Recently I have created animations where, for example, Apatosaurus or Camarasaurus is given the exercise of creating a reflex curve so that it can explore not just the extreme outer surface of its "feeding envelope" but also reach back to explore its "reachability volume". This work, first shown at the 2010 SVPCA in Cambridge show that sauropods are miserable at this task which is so easily achieved by many long-necked birds. Sauropods can sweep back and forth and up and down very well, but they are barely able pull the head in and out radially to develop that two-dimensional feeding surface into a three-dimensional feeding volume. These long necks are better-suited for broad swath-like feeding patterns, not selective feeding.

So what is the general conclusion for Diplodocus? Dentition that are great for soft low browse, a neck that sweeps laterally and downward much more than upward, a neck that doesn't really bend as much as the rubber toys would suggest. And relative to Apatosaurus, for Diplodocus (and even more so than Barosaurus) the zygaophyses at the base of the neck are so slender they permit much less dorsiflexion than Apatosaurus. Whatever the precise limit on the range of motion at each intervertebral joint, if that posited criterion is applied equally to these two diplodocids, Apatosaurus shows significantly more flexibility than Diplodocus, particularly in dorsiflexion, despite the longer neck. That Diplodocus had less dorsal flexibility than Apatosaurus has been trivialized into our supposedly suggesting that "diplodocids could not raise their necks far above the horizontal". But in the 1999 study we stated "The posture for the trunk and limbs was based on previous reconstructions and not addressed by this study". Despite the downsloping backs of Hatcher's and Gilmore's early reconstructions, we estimated the head could be raised to over 4 m for Diplodocus and 6 m for Apatosaurus. Needless to say, that is "far above the horizontal". Subsequently, when we revised the sauropod body plan to incorporate current notions of pectoral girdle placement, which brought the anterior dorsal column to roughly horizontal, the estimates of maximum head heights increased accordingly. On many occasions since 1999 we have presented and published visualizations with the neck associated with revised diplodocid body plans (see below)

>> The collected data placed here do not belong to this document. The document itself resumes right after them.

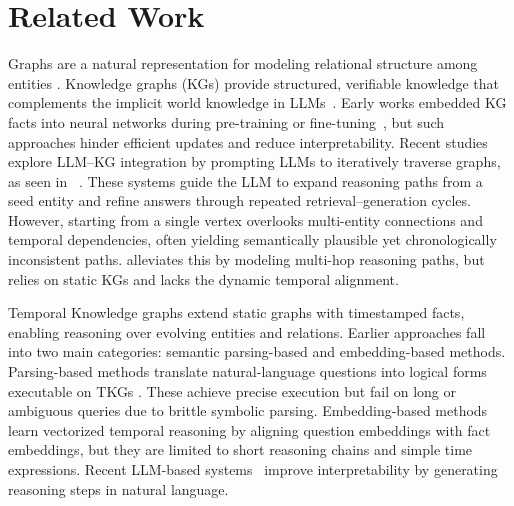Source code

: 

\section{Related Work}
\label{sec:related_work}
Graphs are a natural representation for modeling relational structure among entities \cite{li2024adarisk,li2025efficient,wang2025time, wang2025effective, wang2024efficient,wang2024simpler,wang2023towards, tan2023higher, zhai2025sgpt, zhai2025graph}.
Knowledge graphs (KGs) provide structured, verifiable knowledge that complements the implicit world knowledge in LLMs~\cite{pan2024unifying, guan2024mitigating, wu2023holistic,yanpingwu, xie2025hl}. 
Early works embedded KG facts into neural networks during pre-training or fine-tuning~\cite{zhang2021poolingformer,rogluo2023reasoning,sima2025deep,sima2026beyond, zheng2024understanding}, 
but such approaches hinder efficient updates and reduce interpretability. 
Recent studies explore LLM–KG integration by prompting LLMs to iteratively traverse graphs, as seen in  ~\cite{tog1.0sun2023think,jiang2023structgpt, tan2026privgemo, zai2025proh}.
These systems guide the LLM to expand reasoning paths from a seed entity and refine answers through repeated retrieval–generation cycles. 
However, starting from a single vertex overlooks multi-entity connections and temporal dependencies, 
often yielding semantically plausible yet chronologically inconsistent paths.  
\cite{pogtan2025paths} alleviates this by modeling multi-hop reasoning paths, 
but relies on static KGs and lacks the dynamic temporal alignment.

Temporal Knowledge graphs extend static graphs with timestamped facts, enabling reasoning over evolving entities and relations\cite{zhang2024tatkc, zhang2024towards, yang2023hgmatch}.  
Earlier approaches fall into two main categories: semantic parsing-based and embedding-based methods.  
Parsing-based methods translate natural-language questions into logical forms executable on TKGs \cite{TEQUILA,SYGMA, Prog-TQA}.  
These achieve precise execution but fail on long or ambiguous queries due to brittle symbolic parsing.  
Embedding-based methods ~\cite{saxena2021question, mavromatis2022tempoqr, mavromatis2022tempoqr} learn vectorized temporal reasoning by aligning question embeddings with fact embeddings, but they are limited to short reasoning chains and simple time expressions.  
Recent LLM-based systems~\cite{jia2024faithful,gao2024two,T4} improve interpretability by generating reasoning steps in natural language.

These revised models are shown in various presentations, including:

and publications:

  • Stevens, Kent A. and J. Michael Parrish (2005) Neck posture, dentition and feeding strategies in Jurassic sauropod dinosaurs. In Thunderlizards: the sauropodomorph dinosaurs. Virginia Tidwell and Kenneth Carpenter, eds. Bloomington: Indiana University Press.
  • Stevens, Kent A. and J. Michael Parrish (2005) Digital reconstructions of sauropod dinosaurs and implications for feeding. The Sauropods: Evolution and paleobiology. Kristi Curry Rogers, and Jeffrey Wilson, eds. Berkeley: University of California Press.

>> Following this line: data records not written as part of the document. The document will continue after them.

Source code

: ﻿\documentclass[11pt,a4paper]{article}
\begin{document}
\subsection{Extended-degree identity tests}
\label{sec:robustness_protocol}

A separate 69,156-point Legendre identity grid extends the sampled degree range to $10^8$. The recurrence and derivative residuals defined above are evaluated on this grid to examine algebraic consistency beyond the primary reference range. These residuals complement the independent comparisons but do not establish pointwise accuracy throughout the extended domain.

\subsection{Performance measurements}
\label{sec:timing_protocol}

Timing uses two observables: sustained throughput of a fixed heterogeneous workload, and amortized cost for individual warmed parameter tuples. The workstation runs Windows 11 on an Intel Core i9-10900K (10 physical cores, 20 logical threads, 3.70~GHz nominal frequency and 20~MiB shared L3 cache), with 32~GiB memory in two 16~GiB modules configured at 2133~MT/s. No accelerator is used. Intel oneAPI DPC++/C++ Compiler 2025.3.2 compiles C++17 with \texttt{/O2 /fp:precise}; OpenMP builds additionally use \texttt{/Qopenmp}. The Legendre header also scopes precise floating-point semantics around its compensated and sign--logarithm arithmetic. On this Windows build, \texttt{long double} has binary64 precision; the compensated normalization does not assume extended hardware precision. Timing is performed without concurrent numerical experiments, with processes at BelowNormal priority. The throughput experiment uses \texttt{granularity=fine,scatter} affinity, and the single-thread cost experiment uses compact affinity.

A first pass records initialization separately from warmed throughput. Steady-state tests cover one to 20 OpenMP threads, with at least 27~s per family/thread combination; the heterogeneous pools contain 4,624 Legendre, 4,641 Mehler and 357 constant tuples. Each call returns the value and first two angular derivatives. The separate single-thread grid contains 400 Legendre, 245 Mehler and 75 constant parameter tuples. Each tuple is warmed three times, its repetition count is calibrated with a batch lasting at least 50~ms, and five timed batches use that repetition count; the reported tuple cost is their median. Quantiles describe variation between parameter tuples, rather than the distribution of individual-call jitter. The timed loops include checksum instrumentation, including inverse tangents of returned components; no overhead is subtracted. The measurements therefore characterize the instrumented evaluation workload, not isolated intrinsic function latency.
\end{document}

So how did Diplodocus hold its head? Out in front, or raised up?

Since the late 1990s the primary emphasis of my research (regarding sauropods at least), has been to try to sort out what the osteology says about the axial skeleton of sauropods. Starting with diplodocids then Camarasaurus then various other sauropods, we found that all their necks were straight extensions of the anterior dorsal vertebral columns. No evidence for a giraffe-like upward bend in the neck. Just straight off the shoulder. That met with little resistance for diplodocids, which have long been expected to have been low browsers by all but a few cartoonists, manufacturers of rubber dinosaur toys, and the odd British museum curator or two. Regarding other sauropods such as Camarasaurus and Brachiosaurus, the swan-neck interpretation of the rubber toys has been harder for some to accept. There is apparently growing acceptance of the fact that sauropod neck osteology does not provide an intrinsic upward bend to the base of the neck as it does in the giraffe and many birds.

But that's just the osteology: the necks fit together as straight extensions of the back as it emerges from the shoulder. Sauropod necks of all sorts are pretty straight in the middle, and bit droopy out near the head, when the bones are all assembled. But what about how they were held when they were alive? Well, that's perhaps another story.